*Directions:* Your task is to repeat exactly the lines from the one with "Hi, I’m Soumodeep" through the end of the records, both included; please leave the pictures out.

Stored data
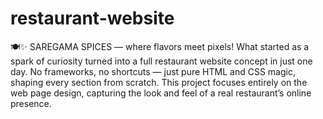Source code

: # restaurant-website
🍽✨ SAREGAMA SPICES — where flavors meet pixels! What started as a spark of curiosity turned into a full restaurant website concept in just one day. No frameworks, no shortcuts — just pure HTML and CSS magic, shaping every section from scratch. This project focuses entirely on the web page design, capturing the look and feel of a real restaurant’s online presence.
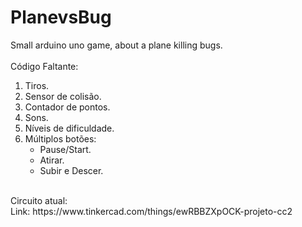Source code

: # PlanevsBug
Small arduino uno game, about a plane killing bugs.<br>
<br>
Código Faltante:<br>
<ol type="1">
  <li>Tiros.</li>
  <li>Sensor de colisão.</li>
  <li>Contador de pontos.</li>
  <li>Sons.</li>
  <li>Níveis de dificuldade.</li>
  <li>Múltiplos botões:
    <ul>
      <li>Pause/Start.</li>
      <li>Atirar.</li>
      <li>Subir e Descer.</li>
    </ul></li>
</ol>
<br>
Circuito atual:<br>
Link: https://www.tinkercad.com/things/ewRBBZXpOCK-projeto-cc2
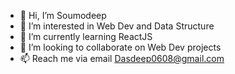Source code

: - 👋 Hi, I’m Soumodeep
- 👀 I’m interested in Web Dev and Data Structure
- 🌱 I’m currently learning ReactJS
- 💞️ I’m looking to collaborate on Web Dev projects
- 📫 Reach me via email Dasdeep0608@gmail.com

<!---
das123s/das123s is a ✨ special ✨ repository because its `README.md` (this file) appears on your GitHub profile.
You can click the Preview link to take a look at your changes.
--->
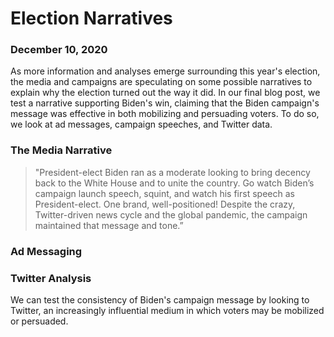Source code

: # Election Narratives
### December 10, 2020

As more information and analyses emerge surrounding this year's election, the media and campaigns are speculating on some possible narratives to explain why the election turned out the way it did. In our final blog post, we test a narrative supporting Biden's win, claiming that the Biden campaign's message was effective in both mobilizing and persuading voters. To do so, we look at ad messages, campaign speeches, and Twitter data.

### The Media Narrative

> "President-elect Biden ran as a moderate looking to bring decency back to the White House and to unite the country. Go watch Biden’s campaign launch speech, squint, and watch his first speech as President-elect. One brand, well-positioned! Despite the crazy, Twitter-driven news cycle and the global pandemic, the campaign maintained that message and tone.”

### Ad Messaging


### Twitter Analysis
We can test the consistency of Biden's campaign message by looking to Twitter, an increasingly influential medium in which voters may be mobilized or persuaded.
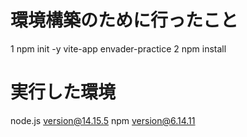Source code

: # 環境構築のために行ったこと
1 npm init  -y vite-app envader-practice
2 npm install

# 実行した環境
node.js version@14.15.5
npm version@6.14.11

*Solution:*
: - 👋 Hi, I’m Soumodeep
- 👀 I’m interested in Web Dev and Data Structure
- 🌱 I’m currently learning ReactJS
- 💞️ I’m looking to collaborate on Web Dev projects
- 📫 Reach me via email Dasdeep0608@gmail.com

<!---
das123s/das123s is a ✨ special ✨ repository because its `README.md` (this file) appears on your GitHub profile.
You can click the Preview link to take a look at your changes.
--->
Source code

: # Election Narratives
### December 10, 2020

As more information and analyses emerge surrounding this year's election, the media and campaigns are speculating on some possible narratives to explain why the election turned out the way it did. In our final blog post, we test a narrative supporting Biden's win, claiming that the Biden campaign's message was effective in both mobilizing and persuading voters. To do so, we look at ad messages, campaign speeches, and Twitter data.

### The Media Narrative

> "President-elect Biden ran as a moderate looking to bring decency back to the White House and to unite the country. Go watch Biden’s campaign launch speech, squint, and watch his first speech as President-elect. One brand, well-positioned! Despite the crazy, Twitter-driven news cycle and the global pandemic, the campaign maintained that message and tone.”

### Ad Messaging


### Twitter Analysis
We can test the consistency of Biden's campaign message by looking to Twitter, an increasingly influential medium in which voters may be mobilized or persuaded.
Source code

: # 環境構築のために行ったこと
1 npm init  -y vite-app envader-practice
2 npm install

# 実行した環境
node.js version@14.15.5
npm version@6.14.11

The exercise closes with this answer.